Batch reranking via a callback that takes (query_str, documents, top_k) and returns (original_index, score) tuples.

from anchor.retrieval import CohereReranker

def cohere_rerank(query: str, docs: list[str], top_k: int) -> list[tuple[int, float]]:
    response = co.rerank(query=query, documents=docs, top_n=top_k)
    return [(r.index, r.relevance_score) for r in response.results]

reranker = CohereReranker(rerank_fn=cohere_rerank, top_k=10)

FlashRankReranker

Local cross-encoder reranking using flashrank. The model is lazily loaded.

Warning

Requires: pip install astro-anchor[flashrank]

from anchor.retrieval import FlashRankReranker

reranker = FlashRankReranker(model_name="ms-marco-MiniLM-L-12-v2", top_k=10)
results = reranker.rerank(query, items)

RoundRobinReranker

Merges multiple result sets round-robin (deduplicating by ID), or re-sorts by existing score via rerank().

from anchor.retrieval import RoundRobinReranker

rr = RoundRobinReranker(top_k=10)
merged = rr.rerank_multiple(query, [dense_results, sparse_results], top_k=10)

RerankerPipeline

Chains multiple rerankers sequentially. Intermediate stages pass all items through; top_k is applied only at the end.

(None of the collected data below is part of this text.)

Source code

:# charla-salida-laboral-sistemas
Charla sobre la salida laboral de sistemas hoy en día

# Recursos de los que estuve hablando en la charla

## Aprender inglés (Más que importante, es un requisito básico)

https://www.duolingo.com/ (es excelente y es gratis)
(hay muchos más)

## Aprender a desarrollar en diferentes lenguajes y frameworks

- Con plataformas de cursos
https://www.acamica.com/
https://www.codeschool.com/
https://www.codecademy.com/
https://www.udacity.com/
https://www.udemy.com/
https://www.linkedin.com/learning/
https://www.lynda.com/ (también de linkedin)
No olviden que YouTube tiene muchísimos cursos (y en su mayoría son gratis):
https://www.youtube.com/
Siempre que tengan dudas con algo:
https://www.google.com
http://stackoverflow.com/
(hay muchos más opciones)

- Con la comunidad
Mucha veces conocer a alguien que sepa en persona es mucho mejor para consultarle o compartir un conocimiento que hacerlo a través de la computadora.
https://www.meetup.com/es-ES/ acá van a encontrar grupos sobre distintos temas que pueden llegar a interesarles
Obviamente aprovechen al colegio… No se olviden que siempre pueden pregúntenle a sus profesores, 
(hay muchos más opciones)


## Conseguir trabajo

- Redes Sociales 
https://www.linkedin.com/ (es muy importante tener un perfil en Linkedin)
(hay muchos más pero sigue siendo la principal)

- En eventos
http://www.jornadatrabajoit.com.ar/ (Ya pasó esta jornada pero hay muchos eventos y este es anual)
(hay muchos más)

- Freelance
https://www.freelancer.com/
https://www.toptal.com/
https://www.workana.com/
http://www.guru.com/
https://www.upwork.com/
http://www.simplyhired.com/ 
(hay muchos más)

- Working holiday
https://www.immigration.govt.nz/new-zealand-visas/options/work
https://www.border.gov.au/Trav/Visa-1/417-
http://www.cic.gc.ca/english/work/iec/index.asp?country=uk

from anchor.retrieval import RerankerPipeline

pipeline = RerankerPipeline(rerankers=[cross_encoder, cohere_reranker], top_k=5)
results = pipeline.rerank(query, items)

Tip

Place cheaper rerankers first (e.g., FlashRankReranker) to reduce the candidate set before expensive API-based rerankers (CohereReranker).


Async Retrievers

Async variants implement the AsyncRetriever protocol (aretrieve() method) for non-blocking I/O during embedding lookups and API calls.

AsyncDenseRetriever

Async embedding-based retriever. Use aindex() to embed items, or index() for pre-embedded items (those with "embedding" in metadata).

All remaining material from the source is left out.